Problem = The listing below must be copied exactly and in full.

=====

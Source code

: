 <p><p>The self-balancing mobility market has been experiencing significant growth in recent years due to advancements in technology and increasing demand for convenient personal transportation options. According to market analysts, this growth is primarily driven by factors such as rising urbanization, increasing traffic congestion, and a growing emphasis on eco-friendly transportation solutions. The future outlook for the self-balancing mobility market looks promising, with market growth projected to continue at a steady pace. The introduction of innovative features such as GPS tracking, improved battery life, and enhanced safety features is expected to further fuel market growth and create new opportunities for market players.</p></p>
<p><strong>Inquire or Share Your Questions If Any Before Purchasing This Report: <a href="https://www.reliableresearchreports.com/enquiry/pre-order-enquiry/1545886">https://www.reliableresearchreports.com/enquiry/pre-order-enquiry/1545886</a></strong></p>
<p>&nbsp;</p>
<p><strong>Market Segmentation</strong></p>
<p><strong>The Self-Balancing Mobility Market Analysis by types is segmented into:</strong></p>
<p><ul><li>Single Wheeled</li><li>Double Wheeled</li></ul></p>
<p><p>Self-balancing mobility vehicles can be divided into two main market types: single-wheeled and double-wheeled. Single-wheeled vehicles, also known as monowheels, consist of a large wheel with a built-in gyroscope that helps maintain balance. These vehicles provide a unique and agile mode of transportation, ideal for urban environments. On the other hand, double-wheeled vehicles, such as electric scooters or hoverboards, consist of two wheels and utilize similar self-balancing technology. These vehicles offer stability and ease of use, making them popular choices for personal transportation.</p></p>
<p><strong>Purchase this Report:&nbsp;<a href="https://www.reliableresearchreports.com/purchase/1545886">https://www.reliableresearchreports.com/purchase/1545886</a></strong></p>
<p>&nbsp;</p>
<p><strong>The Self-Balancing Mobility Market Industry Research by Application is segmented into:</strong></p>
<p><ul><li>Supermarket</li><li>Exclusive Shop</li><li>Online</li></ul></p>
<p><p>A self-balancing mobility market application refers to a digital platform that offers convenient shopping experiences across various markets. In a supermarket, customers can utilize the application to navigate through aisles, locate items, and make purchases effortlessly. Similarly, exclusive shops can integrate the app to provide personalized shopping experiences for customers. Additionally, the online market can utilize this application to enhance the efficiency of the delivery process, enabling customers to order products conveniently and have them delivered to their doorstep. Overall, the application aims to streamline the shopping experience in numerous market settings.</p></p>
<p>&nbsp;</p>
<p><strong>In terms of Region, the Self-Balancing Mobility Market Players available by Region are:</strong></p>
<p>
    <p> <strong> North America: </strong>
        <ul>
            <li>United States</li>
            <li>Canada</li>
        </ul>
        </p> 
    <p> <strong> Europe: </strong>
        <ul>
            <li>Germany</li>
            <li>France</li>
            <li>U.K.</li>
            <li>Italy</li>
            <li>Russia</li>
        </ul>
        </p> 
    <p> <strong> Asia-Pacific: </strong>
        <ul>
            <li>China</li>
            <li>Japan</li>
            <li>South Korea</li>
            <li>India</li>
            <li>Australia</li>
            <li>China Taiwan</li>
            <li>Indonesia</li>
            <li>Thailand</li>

=====

Answer =
Source code

: <p><p>The self-balancing mobility market has been experiencing significant growth in recent years due to advancements in technology and increasing demand for convenient personal transportation options. According to market analysts, this growth is primarily driven by factors such as rising urbanization, increasing traffic congestion, and a growing emphasis on eco-friendly transportation solutions. The future outlook for the self-balancing mobility market looks promising, with market growth projected to continue at a steady pace. The introduction of innovative features such as GPS tracking, improved battery life, and enhanced safety features is expected to further fuel market growth and create new opportunities for market players.</p></p>
<p><strong>Inquire or Share Your Questions If Any Before Purchasing This Report: <a href="https://www.reliableresearchreports.com/enquiry/pre-order-enquiry/1545886">https://www.reliableresearchreports.com/enquiry/pre-order-enquiry/1545886</a></strong></p>
<p>&nbsp;</p>
<p><strong>Market Segmentation</strong></p>
<p><strong>The Self-Balancing Mobility Market Analysis by types is segmented into:</strong></p>
<p><ul><li>Single Wheeled</li><li>Double Wheeled</li></ul></p>
<p><p>Self-balancing mobility vehicles can be divided into two main market types: single-wheeled and double-wheeled. Single-wheeled vehicles, also known as monowheels, consist of a large wheel with a built-in gyroscope that helps maintain balance. These vehicles provide a unique and agile mode of transportation, ideal for urban environments. On the other hand, double-wheeled vehicles, such as electric scooters or hoverboards, consist of two wheels and utilize similar self-balancing technology. These vehicles offer stability and ease of use, making them popular choices for personal transportation.</p></p>
<p><strong>Purchase this Report:&nbsp;<a href="https://www.reliableresearchreports.com/purchase/1545886">https://www.reliableresearchreports.com/purchase/1545886</a></strong></p>
<p>&nbsp;</p>
<p><strong>The Self-Balancing Mobility Market Industry Research by Application is segmented into:</strong></p>
<p><ul><li>Supermarket</li><li>Exclusive Shop</li><li>Online</li></ul></p>
<p><p>A self-balancing mobility market application refers to a digital platform that offers convenient shopping experiences across various markets. In a supermarket, customers can utilize the application to navigate through aisles, locate items, and make purchases effortlessly. Similarly, exclusive shops can integrate the app to provide personalized shopping experiences for customers. Additionally, the online market can utilize this application to enhance the efficiency of the delivery process, enabling customers to order products conveniently and have them delivered to their doorstep. Overall, the application aims to streamline the shopping experience in numerous market settings.</p></p>
<p>&nbsp;</p>
<p><strong>In terms of Region, the Self-Balancing Mobility Market Players available by Region are:</strong></p>
<p>
    <p> <strong> North America: </strong>
        <ul>
            <li>United States</li>
            <li>Canada</li>
        </ul>
        </p> 
    <p> <strong> Europe: </strong>
        <ul>
            <li>Germany</li>
            <li>France</li>
            <li>U.K.</li>
            <li>Italy</li>
            <li>Russia</li>
        </ul>
        </p> 
    <p> <strong> Asia-Pacific: </strong>
        <ul>
            <li>China</li>
            <li>Japan</li>
            <li>South Korea</li>
            <li>India</li>
            <li>Australia</li>
            <li>China Taiwan</li>
            <li>Indonesia</li>
            <li>Thailand</li>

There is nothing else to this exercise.